Much to their delight, the kids quickly discovered that rarity of rarities: that mom was much more responsible for this particular mess than they were. Their piles were respectably large, but mine was this heaping thing that is now spreading its wings in several directions on our living room floor.
I don’t know about you, but I find that any unplanned exposure to my life ends up being a bit of a Rorschach test of how my kids perceive me. My youngest found my pile awesome, because it was big and it toppled. My daughter, who is 11 and figuring out what kind of young woman she’d like to be, smiled a quiet smile and told me how happy all my books make her. My oldest, who is 13 and is as brilliant and vocal as he is opinionated and loud, couldn’t fathom what he was seeing. “Have you really READ all these books, mom?” Not exactly (see: interruptions, above), but the real number is probably some multiple unfathomable to us both. “It looks like you read as much as ME!” A textbook thirteen-year-old observation, at least in my (no pun intended) book. They’re at that age when the patterns you’ve been hoping to instill in them finally take hold, but they think they invented them. “But where do they go? Have you memorized all of them? Are they all in your HEAD?”

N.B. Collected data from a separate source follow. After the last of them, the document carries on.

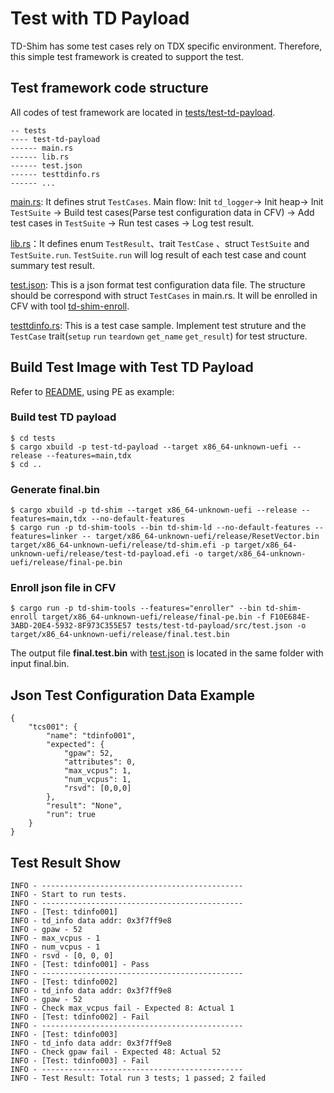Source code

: # Test with TD Payload
TD-Shim has some test cases rely on TDX specific environment. Therefore, this simple test framework is created to support the test.

## Test framework code structure
All codes of test framework are located in [tests/test-td-payload](../tests/test-td-payload).

```
-- tests
---- test-td-payload
------ main.rs
------ lib.rs
------ test.json
------ testtdinfo.rs
------ ...
```

[main.rs](../tests/test-td-payload/src/main.rs): It defines strut `TestCases`. Main flow: Init `td_logger`-> Init heap-> Init `TestSuite` -> Build test cases(Parse test configuration data in CFV) -> Add test cases in `TestSuite` -> Run test cases -> Log test result. 

[lib.rs](../tests/test-td-payload/src/lib.rs)：It defines enum `TestResult`、trait `TestCase` 、struct `TestSuite` and `TestSuite.run`. `TestSuite.run` will log result of each test case and count summary test result. 

[test.json](../tests/test-td-payload/src/test.json): This is a json format test configuration data file. The structure should be correspond with struct `TestCases` in main.rs. It will be enrolled in CFV with tool [td-shim-enroll](../td-shim-tools/src/bin/td-shim-enroll/main.rs).

[testtdinfo.rs](../tests/test-td-payload/src/testtdinfo.rs): This is a test case sample. Implement test struture and the `TestCase` trait(`setup` `run` `teardown` `get_name` `get_result`) for test structure.  

## Build Test Image with Test TD Payload
Refer to [README](../README.md), using PE as example:
### Build test TD payload
```
$ cd tests
$ cargo xbuild -p test-td-payload --target x86_64-unknown-uefi --release --features=main,tdx
$ cd ..
```

### Generate final.bin
```
$ cargo xbuild -p td-shim --target x86_64-unknown-uefi --release --features=main,tdx --no-default-features
$ cargo run -p td-shim-tools --bin td-shim-ld --no-default-features --features=linker -- target/x86_64-unknown-uefi/release/ResetVector.bin target/x86_64-unknown-uefi/release/td-shim.efi -p target/x86_64-unknown-uefi/release/test-td-payload.efi -o target/x86_64-unknown-uefi/release/final-pe.bin
```

### Enroll json file in CFV
```
$ cargo run -p td-shim-tools --features="enroller" --bin td-shim-enroll target/x86_64-unknown-uefi/release/final-pe.bin -f F10E684E-3ABD-20E4-5932-8F973C355E57 tests/test-td-payload/src/test.json -o target/x86_64-unknown-uefi/release/final.test.bin
```

The output file **final.test.bin** with [test.json](../tests/test-td-payload/src/test.json) is located in the same folder with input final.bin. 

## Json Test Configuration Data Example
```
{	    
    "tcs001": {
        "name": "tdinfo001",
        "expected": {
            "gpaw": 52,
            "attributes": 0,
            "max_vcpus": 1,
            "num_vcpus": 1,
            "rsvd": [0,0,0]
        },
        "result": "None",
        "run": true  
    }
}
```

## Test Result Show
```
INFO - ---------------------------------------------
INFO - Start to run tests.
INFO - ---------------------------------------------
INFO - [Test: tdinfo001]
INFO - td_info data addr: 0x3f7ff9e8
INFO - gpaw - 52
INFO - max_vcpus - 1
INFO - num_vcpus - 1
INFO - rsvd - [0, 0, 0]
INFO - [Test: tdinfo001] - Pass
INFO - ---------------------------------------------
INFO - [Test: tdinfo002]
INFO - td_info data addr: 0x3f7ff9e8
INFO - gpaw - 52
INFO - Check max_vcpus fail - Expected 8: Actual 1
INFO - [Test: tdinfo002] - Fail
INFO - ---------------------------------------------
INFO - [Test: tdinfo003]
INFO - td_info data addr: 0x3f7ff9e8
INFO - Check gpaw fail - Expected 48: Actual 52
INFO - [Test: tdinfo003] - Fail
INFO - ---------------------------------------------
INFO - Test Result: Total run 3 tests; 1 passed; 2 failed
```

I love that last question. Yes, they are all in my head, to varying degrees. But they are even more in my heart. I’m not a fan of the false dichotomies of head vs. heart, or intellect vs. emotion, or any other construction of the human experience that seeks to neatly categorize parts of the whole. And the lovely thing is, I’m sure that I don’t need to explain this to my kids. They may not understand it now, but when they feel their entire bodies and selves releasing into a story – last night it was Charlotte’s Web for my youngest, begun in the bathtub and dragged to the bed; it’s been The School for Good and Evil for my daughter and her best friend, who share the books like giggled secrets; and currently its anything Greek myth related for my thirteen-year-old, who lectures me on the gods and goddesses and their purpose (because he’s still wrapping his head around my thorough liberal arts education, something he’s sure he needs to build on) – I know this is one of those great truths that benefits from no explanation. It just is, and the more I get out of its – and their – way on this one, the better. So thank you for this, too, gods and goddesses of reading and writing and their gorgeously inconceivable intersections, thank you for giving me something to trust in, something I can give my children simply by stepping out of their way. As if you hadn’t already given us enough.